Let’s cut the crap and start talking about serious optimization matters today, and GZIP as a first-choice topic. Why gzip? Because it matters (amongst the whole rest we’ll discuss in our Blog).

You have a Website, which is also most likely your Business, and you may even have some CDN or Cloud Services boosting up your performance. Metaphorically speaking, the Internetworks are the very roads leading to your virtual Shop or Newspaper Stand.
You also know humans (your Audience) are lazy , so why would I – as a human –  go buy my newspaper from Stand A (10m walk) when Stand B takes me 5m walk only? I may still go to Stand A for the time being as “it’s an old friend of mine” so I enjoy the talk and gossiping whilst there (Content Quality), but over time – you know how that goes eventually – I’ll turn to Stand B.

Be Stand B! That’s what we’ve been telling you for a long time now.

Amongst the whole rest of things turning old town cobbled roads to your Stand into clean, 16-laned highways, GZIP is a go for in case you haven’t already.

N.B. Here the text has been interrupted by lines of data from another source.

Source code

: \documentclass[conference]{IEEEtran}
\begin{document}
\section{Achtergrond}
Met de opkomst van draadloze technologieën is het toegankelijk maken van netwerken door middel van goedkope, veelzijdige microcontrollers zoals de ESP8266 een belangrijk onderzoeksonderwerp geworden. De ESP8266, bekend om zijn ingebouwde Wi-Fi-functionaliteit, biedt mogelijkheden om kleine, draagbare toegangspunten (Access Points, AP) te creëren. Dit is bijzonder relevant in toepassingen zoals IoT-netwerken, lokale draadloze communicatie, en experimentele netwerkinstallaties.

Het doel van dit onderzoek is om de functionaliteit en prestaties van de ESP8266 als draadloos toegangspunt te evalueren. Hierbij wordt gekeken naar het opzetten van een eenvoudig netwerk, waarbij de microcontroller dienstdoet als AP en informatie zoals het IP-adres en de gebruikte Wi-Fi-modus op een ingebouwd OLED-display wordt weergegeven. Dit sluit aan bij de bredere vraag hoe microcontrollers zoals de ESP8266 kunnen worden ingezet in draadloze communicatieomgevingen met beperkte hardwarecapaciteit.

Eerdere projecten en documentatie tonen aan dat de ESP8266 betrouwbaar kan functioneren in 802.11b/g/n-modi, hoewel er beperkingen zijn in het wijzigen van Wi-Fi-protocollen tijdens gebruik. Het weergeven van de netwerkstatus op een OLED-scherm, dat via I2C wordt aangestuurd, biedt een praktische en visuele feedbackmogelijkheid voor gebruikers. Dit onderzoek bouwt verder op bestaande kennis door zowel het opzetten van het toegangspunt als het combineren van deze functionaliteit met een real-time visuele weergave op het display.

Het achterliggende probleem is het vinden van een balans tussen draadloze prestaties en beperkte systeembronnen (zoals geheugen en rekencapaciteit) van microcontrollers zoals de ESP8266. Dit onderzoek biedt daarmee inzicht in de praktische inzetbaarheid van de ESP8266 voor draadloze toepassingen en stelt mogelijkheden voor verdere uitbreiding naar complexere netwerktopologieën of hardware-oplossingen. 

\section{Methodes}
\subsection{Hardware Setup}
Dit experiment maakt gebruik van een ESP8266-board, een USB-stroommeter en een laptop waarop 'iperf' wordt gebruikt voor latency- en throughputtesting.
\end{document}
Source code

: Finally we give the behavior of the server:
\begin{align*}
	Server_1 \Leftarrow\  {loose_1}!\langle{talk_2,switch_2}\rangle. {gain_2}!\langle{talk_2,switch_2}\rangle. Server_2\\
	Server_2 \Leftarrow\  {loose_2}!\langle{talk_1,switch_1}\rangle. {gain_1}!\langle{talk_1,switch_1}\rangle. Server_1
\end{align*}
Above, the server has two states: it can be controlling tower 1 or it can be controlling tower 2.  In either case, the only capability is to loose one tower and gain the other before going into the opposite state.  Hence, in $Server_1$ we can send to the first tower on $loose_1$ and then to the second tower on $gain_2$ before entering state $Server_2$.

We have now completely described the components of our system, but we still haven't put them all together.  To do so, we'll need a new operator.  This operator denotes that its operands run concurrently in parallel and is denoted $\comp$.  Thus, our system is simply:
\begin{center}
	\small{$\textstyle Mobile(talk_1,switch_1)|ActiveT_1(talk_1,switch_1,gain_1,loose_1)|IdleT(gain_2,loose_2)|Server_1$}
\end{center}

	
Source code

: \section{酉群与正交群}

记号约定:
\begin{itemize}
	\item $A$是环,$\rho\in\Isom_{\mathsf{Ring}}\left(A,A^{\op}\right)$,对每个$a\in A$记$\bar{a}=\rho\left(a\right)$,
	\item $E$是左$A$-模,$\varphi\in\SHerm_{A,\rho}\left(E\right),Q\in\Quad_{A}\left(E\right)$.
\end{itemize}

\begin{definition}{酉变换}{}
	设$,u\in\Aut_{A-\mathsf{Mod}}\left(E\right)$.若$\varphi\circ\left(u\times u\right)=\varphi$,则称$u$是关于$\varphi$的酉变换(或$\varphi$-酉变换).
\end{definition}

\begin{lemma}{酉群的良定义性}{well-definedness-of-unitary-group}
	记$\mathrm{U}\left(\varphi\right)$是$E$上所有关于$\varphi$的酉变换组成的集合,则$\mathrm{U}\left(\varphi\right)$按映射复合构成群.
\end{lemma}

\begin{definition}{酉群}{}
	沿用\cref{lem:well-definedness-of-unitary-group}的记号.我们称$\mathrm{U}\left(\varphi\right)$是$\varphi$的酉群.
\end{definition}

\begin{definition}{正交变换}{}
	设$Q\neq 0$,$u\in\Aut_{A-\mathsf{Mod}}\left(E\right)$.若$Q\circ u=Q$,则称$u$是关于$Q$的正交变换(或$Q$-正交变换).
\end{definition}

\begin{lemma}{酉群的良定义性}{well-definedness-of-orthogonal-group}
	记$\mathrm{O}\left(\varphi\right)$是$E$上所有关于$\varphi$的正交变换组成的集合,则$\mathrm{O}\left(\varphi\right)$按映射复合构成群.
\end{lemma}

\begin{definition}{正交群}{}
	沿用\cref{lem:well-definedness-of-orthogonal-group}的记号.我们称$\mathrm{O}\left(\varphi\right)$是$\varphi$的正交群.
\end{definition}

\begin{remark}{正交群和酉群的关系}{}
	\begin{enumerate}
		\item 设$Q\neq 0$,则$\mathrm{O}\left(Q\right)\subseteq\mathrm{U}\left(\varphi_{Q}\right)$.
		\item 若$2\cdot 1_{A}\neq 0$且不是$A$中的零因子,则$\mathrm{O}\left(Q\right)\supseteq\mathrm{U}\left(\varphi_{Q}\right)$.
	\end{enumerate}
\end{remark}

We will assume you know Gzip Deflate is a compression method, we will also assume you know where and how to activate it in an Apache/Nginx enviornment (if not please check this very well written Post to respect); something we won’t assume though is you really ever spent a serious observation on topic.

We have seen an increasingly larger number of Business (even well established Brand names) literally dropping jaws when presented with their content being delivered 100% plain, and explained they’ve been losing on money, performance and Audience ultimately all the way through us.

 

The purpose of activating – and especially finetuning – GZIP Compression is manifold; let’s have a look at what pros and contras it brings:

Contras:

– It costs CPU: Compressing assets (and, respectively, decompressing them for a Browser) for an Origin Infrastructure requires computing cycles: the more assets you compress , the more your sorry CPU will have to cycle and compute compressed responses.

Now, if you have tons of CPU available and a distributed WebServers Architecture this may not be a hassle at all, but if you struggle cooling down your CPUs and keeping them at bay without compression, this may turn in a serious showstopper.
In fact, I have seen instances where disabling GZip Compression (and freeing up lots of CPUs for responding incoming connections and starting data transfers) outweighed keeping Compression on – for images ie. – and skimming that 10% bandwidth total on it. Spend a serious observation on this.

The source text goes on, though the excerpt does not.